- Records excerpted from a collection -
= = = = = = =

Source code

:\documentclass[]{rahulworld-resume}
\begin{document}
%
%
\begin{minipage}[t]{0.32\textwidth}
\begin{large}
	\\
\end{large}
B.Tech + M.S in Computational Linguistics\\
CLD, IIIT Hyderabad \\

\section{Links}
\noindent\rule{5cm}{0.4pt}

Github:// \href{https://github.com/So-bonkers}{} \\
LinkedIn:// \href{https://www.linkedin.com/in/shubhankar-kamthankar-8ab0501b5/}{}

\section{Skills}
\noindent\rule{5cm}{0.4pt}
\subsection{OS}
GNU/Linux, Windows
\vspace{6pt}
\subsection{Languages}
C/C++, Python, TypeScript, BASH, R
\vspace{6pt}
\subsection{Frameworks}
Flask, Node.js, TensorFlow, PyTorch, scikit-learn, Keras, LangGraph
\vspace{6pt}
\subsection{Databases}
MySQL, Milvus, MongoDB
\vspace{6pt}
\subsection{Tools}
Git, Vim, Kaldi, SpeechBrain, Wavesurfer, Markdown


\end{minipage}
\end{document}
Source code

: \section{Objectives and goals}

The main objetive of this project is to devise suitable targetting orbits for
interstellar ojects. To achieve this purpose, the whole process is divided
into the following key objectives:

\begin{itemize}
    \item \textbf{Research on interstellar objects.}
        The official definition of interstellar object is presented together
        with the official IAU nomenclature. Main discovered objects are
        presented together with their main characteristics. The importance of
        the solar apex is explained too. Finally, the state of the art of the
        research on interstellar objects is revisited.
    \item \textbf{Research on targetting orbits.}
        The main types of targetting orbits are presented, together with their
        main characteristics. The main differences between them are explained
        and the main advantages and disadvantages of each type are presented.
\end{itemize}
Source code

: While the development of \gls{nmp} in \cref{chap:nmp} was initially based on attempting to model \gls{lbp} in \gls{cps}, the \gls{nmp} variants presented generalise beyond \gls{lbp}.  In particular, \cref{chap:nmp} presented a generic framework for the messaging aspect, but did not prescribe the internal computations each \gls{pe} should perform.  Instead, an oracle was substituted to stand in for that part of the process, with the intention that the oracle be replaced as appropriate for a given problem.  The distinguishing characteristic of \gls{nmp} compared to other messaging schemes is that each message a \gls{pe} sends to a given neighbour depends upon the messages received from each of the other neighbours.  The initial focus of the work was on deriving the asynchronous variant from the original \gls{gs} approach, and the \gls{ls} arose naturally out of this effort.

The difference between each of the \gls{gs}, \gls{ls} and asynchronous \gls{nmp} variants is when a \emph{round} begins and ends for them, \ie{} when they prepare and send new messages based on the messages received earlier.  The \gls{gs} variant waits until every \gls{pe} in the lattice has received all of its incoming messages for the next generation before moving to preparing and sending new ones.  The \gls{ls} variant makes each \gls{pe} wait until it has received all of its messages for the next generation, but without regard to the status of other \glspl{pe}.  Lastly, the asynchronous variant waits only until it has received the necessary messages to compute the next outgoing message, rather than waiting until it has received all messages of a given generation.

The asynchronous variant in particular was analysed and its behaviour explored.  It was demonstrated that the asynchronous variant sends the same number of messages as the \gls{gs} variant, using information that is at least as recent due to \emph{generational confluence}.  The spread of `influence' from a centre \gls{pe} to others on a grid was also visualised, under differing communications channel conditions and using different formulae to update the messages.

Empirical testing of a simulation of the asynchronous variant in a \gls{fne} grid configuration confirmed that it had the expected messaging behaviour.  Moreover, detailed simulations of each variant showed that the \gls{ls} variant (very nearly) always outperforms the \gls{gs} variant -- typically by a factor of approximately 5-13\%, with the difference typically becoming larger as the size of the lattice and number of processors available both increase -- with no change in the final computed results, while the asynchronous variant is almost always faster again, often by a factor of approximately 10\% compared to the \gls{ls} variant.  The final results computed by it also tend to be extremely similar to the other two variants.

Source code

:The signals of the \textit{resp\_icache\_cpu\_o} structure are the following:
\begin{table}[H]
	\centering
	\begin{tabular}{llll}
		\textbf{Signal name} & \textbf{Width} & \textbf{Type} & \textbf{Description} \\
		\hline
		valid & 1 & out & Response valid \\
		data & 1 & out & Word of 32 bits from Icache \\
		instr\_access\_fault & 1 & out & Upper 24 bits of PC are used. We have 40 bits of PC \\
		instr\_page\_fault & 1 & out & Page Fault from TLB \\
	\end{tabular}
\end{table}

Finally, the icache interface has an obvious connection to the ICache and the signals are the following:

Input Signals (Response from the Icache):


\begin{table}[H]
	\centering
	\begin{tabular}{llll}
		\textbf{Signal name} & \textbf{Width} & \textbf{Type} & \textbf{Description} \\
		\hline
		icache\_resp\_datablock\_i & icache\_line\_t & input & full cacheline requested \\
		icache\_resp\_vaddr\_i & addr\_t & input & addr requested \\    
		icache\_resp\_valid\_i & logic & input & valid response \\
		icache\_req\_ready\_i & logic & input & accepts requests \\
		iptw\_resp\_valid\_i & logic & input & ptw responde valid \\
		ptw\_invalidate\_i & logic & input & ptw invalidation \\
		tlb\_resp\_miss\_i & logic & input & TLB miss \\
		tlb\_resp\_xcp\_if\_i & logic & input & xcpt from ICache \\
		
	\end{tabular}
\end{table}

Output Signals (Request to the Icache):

= = = = = = =

- Task description -
Please report every line of the records above that contains the word "instr".

- Answer for this exercise -
		instr\_access\_fault & 1 & out & Upper 24 bits of PC are used. We have 40 bits of PC \\
		instr\_page\_fault & 1 & out & Page Fault from TLB \\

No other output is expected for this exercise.